EXERCISE PROMPT: Using the records provided below, locate and copy each line that contains the word "Yearly".

(Document images with source code)
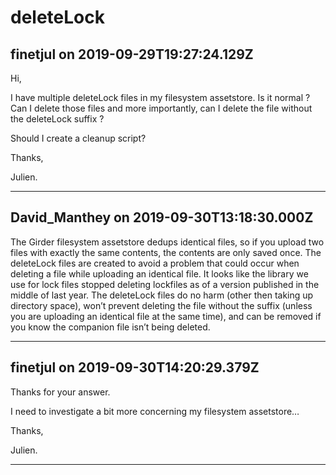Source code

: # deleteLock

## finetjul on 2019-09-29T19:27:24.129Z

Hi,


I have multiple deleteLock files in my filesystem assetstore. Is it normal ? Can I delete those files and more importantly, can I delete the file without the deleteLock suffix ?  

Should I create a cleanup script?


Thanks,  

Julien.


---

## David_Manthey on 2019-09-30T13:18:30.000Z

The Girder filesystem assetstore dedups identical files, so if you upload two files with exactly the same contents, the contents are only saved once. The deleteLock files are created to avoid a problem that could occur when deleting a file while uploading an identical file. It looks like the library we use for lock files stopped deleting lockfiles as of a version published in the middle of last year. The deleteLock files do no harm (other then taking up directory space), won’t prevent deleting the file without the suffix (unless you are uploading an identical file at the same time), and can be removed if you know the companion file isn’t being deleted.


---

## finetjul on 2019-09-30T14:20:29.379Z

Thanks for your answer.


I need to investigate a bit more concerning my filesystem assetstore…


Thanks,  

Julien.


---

==

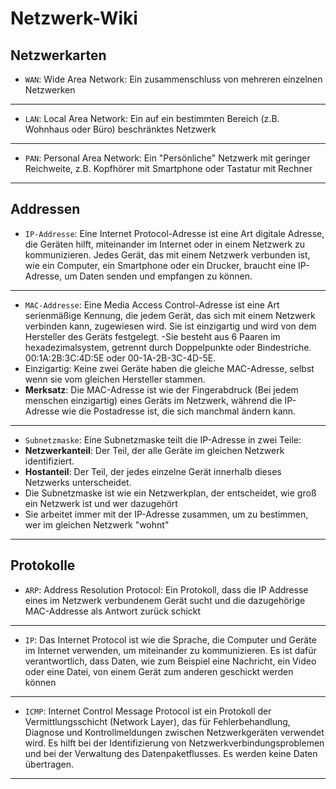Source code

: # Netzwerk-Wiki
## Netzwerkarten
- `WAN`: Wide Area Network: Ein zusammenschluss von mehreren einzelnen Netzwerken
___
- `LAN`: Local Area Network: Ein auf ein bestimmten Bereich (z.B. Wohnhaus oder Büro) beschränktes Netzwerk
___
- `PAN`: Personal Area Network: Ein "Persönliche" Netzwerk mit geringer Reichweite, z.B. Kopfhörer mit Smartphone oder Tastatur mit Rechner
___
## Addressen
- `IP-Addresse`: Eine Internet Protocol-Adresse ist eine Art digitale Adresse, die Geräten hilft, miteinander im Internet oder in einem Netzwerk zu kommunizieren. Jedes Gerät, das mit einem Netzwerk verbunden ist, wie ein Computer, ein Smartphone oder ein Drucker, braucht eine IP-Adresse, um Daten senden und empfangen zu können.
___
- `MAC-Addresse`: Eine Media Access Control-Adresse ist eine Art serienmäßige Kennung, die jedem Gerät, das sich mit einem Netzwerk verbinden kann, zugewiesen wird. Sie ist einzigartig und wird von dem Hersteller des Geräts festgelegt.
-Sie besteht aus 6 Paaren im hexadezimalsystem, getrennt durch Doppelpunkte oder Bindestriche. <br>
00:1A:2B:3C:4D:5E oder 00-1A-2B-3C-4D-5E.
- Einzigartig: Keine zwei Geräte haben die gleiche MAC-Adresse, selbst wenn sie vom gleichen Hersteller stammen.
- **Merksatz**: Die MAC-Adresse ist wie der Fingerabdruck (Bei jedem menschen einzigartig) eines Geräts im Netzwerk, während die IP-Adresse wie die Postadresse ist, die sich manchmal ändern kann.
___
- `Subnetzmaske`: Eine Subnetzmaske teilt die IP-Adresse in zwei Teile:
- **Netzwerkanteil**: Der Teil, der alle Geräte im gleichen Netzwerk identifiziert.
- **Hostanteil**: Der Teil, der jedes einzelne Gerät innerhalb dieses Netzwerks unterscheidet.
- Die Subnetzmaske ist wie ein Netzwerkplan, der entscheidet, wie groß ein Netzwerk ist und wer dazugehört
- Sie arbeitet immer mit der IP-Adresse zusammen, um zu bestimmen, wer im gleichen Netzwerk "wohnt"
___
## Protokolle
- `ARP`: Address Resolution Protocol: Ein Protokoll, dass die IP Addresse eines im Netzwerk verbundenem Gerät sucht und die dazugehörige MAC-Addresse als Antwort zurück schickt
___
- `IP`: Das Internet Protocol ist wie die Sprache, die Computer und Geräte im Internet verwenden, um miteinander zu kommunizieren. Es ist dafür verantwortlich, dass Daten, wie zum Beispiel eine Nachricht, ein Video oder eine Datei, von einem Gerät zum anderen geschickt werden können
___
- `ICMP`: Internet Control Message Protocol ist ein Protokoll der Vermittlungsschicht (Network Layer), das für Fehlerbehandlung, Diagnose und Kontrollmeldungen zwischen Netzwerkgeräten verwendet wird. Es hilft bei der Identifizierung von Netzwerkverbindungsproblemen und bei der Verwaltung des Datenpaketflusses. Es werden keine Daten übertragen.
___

* * *

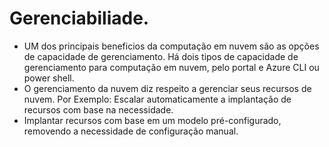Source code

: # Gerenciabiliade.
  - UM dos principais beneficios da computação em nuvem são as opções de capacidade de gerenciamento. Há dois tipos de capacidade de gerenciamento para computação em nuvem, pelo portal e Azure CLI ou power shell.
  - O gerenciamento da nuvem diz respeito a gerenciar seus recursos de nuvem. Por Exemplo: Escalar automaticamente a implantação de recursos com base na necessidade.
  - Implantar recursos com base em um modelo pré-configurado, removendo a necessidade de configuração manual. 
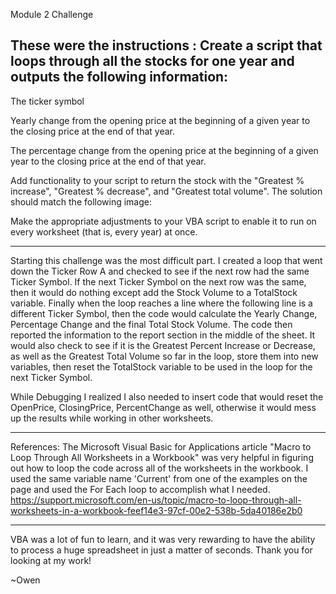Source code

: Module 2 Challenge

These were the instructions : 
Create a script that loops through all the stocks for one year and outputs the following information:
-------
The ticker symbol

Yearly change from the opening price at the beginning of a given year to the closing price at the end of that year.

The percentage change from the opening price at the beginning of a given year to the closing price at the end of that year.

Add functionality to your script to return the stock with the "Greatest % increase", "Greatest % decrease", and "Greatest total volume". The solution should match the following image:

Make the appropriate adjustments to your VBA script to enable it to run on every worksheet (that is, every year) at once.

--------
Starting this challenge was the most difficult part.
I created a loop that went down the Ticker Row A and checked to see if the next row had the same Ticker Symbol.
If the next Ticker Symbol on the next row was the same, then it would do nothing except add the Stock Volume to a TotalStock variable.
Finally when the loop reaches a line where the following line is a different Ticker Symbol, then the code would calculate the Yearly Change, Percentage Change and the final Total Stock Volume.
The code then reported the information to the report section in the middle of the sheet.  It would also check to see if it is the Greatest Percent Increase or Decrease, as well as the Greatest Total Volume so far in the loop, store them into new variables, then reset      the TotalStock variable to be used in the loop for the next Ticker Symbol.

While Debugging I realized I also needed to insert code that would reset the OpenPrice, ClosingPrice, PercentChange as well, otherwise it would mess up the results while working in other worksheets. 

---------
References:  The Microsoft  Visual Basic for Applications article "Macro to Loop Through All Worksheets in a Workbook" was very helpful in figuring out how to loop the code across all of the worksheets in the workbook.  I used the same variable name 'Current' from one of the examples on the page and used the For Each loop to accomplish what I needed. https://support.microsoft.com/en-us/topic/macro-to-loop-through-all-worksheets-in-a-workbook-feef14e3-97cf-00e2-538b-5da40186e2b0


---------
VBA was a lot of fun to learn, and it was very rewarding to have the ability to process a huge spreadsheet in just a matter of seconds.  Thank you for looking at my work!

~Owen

RESPONSE BOX:
Yearly change from the opening price at the beginning of a given year to the closing price at the end of that year.
Finally when the loop reaches a line where the following line is a different Ticker Symbol, then the code would calculate the Yearly Change, Percentage Change and the final Total Stock Volume.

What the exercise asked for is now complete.